飛行機は空気のない「真空状態」では飛べない
先の大戦当初、瞬く間に制空権を制圧した零戦は中国や欧米各国から『ゼロファイター』と恐れられた。しかしその後アメリカが国力を注ぎ込んだ新型機を投入するとともに、その栄光は陰りを帯び、性能のアップもならず、かつ後継機の開発もままならぬままに日本は敗戦を迎えてしまう。
零戦の開発を担当した三菱・堀越二郎氏は、その状況を「飛行機の開発能力うんぬんではなく国力、工業力の差」と断じている(『零式戦闘機』柳田邦夫著)。たしかに戦争末期に陸軍の主力機として活躍した「疾風」は、当時としては国内最速の624キロという速度を記録している。
が、戦後アメリカが点火式プラグを変え、オクタン価の高いガソリンを用いて「疾風」を飛行させたところ689キロを記録し、高い運動性とあいまって「最新鋭米軍機とも互角に戦える最優秀日本戦闘機」と評価された。
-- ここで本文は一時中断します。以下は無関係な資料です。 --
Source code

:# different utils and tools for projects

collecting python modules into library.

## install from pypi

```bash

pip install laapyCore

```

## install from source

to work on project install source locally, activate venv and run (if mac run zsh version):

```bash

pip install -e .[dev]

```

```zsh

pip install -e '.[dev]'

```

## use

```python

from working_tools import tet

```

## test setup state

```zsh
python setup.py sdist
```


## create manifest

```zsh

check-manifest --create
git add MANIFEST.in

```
この65キロの差が、当時の日本とアメリカの国力の差といえるのかもしれない。
さて、飛行機は空気のない「真空状態」では飛べない。飛行機が空中をエンジンの推進力によって前進しているゆえに、翼(上向きの翼)の周りに、空気の流れができる。この空気の流れから、翼を持ち上げる力(揚力)が生まれるのだ。
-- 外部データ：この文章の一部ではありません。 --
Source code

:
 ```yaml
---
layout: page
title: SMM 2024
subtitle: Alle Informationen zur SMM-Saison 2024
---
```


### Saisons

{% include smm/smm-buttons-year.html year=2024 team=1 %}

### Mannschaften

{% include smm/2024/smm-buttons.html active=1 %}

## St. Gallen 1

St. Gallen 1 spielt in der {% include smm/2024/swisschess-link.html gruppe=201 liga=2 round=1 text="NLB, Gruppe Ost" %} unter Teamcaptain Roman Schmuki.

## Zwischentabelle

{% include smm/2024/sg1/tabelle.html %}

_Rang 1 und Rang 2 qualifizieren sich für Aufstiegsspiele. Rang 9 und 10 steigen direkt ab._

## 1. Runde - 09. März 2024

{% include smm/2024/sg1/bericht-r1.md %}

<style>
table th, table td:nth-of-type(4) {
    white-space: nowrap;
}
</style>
つまりエンジンの力で前へ進んだ飛行機は、前へ進んだ分揚力が働き、翼が持ち上がる。この揚力が飛行機の重量よりも大きければ、機体は離陸し、上昇できる。反対に、飛行機の重量よりも小さければ、飛行機は降下する。重量と同じであれば、水平飛行をするわけである。
エンジンがあってこそ成功の現実につながる
じつはこの「飛行の原理」は、19世紀からわかっていたという。しかし現実になかなか実現されなかった理由のひとつは、揚力を生み出すスピードがなかったため、すなわち効率のよいエンジンがなかったからであった。
われわれの世界も同じだ。理屈がわかっただけでは、十分な成果が出ない。うなりをあげて驀進ずるエンジンが必要となるのだ。そのエンジンがあってこそ、すべての理論が、成功という現実につながっていくのである。いわば理想を現実としようとする人間の情熱こそが、組織を動かすエンジンとなるのだろう。
零戦開発時、堀越氏がいちばん苦労したのは、じつはこのエンジンであった。当時の日本の工業力では、零戦の能力を最大限に発揮するエンジンは開発が困難であった。それでもスピードを要求された堀越氏は機体を軽くすることを余儀なくされ、結果搭乗員を守る防弾板装着をあきらめなくてはならなかったのだ。それは多くの人命が失われていくひとつの要因ともなった。
また、飛行機事故のほとんどが離陸時の3分、着陸時の8分に起こっているという。物事のはじまり、そして総仕上げの時にこそ、心を引き締めことにあたるべきとの教訓である。